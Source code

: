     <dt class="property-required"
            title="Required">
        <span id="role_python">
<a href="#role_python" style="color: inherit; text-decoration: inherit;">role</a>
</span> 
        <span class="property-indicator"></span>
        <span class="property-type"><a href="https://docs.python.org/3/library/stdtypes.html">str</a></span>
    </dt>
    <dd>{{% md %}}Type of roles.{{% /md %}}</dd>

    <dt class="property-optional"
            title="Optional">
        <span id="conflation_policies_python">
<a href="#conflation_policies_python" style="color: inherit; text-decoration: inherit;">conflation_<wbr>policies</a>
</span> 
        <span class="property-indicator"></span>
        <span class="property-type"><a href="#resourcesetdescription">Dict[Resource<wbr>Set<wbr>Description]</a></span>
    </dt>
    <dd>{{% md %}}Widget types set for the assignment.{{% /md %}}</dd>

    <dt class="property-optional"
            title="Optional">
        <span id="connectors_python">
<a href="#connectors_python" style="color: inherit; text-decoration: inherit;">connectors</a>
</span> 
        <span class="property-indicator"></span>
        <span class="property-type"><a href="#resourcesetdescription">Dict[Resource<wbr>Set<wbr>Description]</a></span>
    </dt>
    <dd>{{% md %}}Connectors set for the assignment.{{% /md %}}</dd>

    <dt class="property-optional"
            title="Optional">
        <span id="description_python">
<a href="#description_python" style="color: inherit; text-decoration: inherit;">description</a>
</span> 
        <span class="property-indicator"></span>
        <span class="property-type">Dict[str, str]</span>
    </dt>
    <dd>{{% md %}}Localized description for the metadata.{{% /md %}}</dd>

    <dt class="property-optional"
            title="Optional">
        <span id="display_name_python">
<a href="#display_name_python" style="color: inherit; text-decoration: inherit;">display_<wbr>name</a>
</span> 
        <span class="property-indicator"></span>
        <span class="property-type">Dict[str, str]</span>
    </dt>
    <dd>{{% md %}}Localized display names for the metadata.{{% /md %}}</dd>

⁂

> _The problem_
Down to the last line, give the records again exactly.

> _Solution_
Source code

:     <dt class="property-required"
            title="Required">
        <span id="role_python">
<a href="#role_python" style="color: inherit; text-decoration: inherit;">role</a>
</span> 
        <span class="property-indicator"></span>
        <span class="property-type"><a href="https://docs.python.org/3/library/stdtypes.html">str</a></span>
    </dt>
    <dd>{{% md %}}Type of roles.{{% /md %}}</dd>

    <dt class="property-optional"
            title="Optional">
        <span id="conflation_policies_python">
<a href="#conflation_policies_python" style="color: inherit; text-decoration: inherit;">conflation_<wbr>policies</a>
</span> 
        <span class="property-indicator"></span>
        <span class="property-type"><a href="#resourcesetdescription">Dict[Resource<wbr>Set<wbr>Description]</a></span>
    </dt>
    <dd>{{% md %}}Widget types set for the assignment.{{% /md %}}</dd>

    <dt class="property-optional"
            title="Optional">
        <span id="connectors_python">
<a href="#connectors_python" style="color: inherit; text-decoration: inherit;">connectors</a>
</span> 
        <span class="property-indicator"></span>
        <span class="property-type"><a href="#resourcesetdescription">Dict[Resource<wbr>Set<wbr>Description]</a></span>
    </dt>
    <dd>{{% md %}}Connectors set for the assignment.{{% /md %}}</dd>

    <dt class="property-optional"
            title="Optional">
        <span id="description_python">
<a href="#description_python" style="color: inherit; text-decoration: inherit;">description</a>
</span> 
        <span class="property-indicator"></span>
        <span class="property-type">Dict[str, str]</span>
    </dt>
    <dd>{{% md %}}Localized description for the metadata.{{% /md %}}</dd>

    <dt class="property-optional"
            title="Optional">
        <span id="display_name_python">
<a href="#display_name_python" style="color: inherit; text-decoration: inherit;">display_<wbr>name</a>
</span> 
        <span class="property-indicator"></span>
        <span class="property-type">Dict[str, str]</span>
    </dt>
    <dd>{{% md %}}Localized display names for the metadata.{{% /md %}}</dd>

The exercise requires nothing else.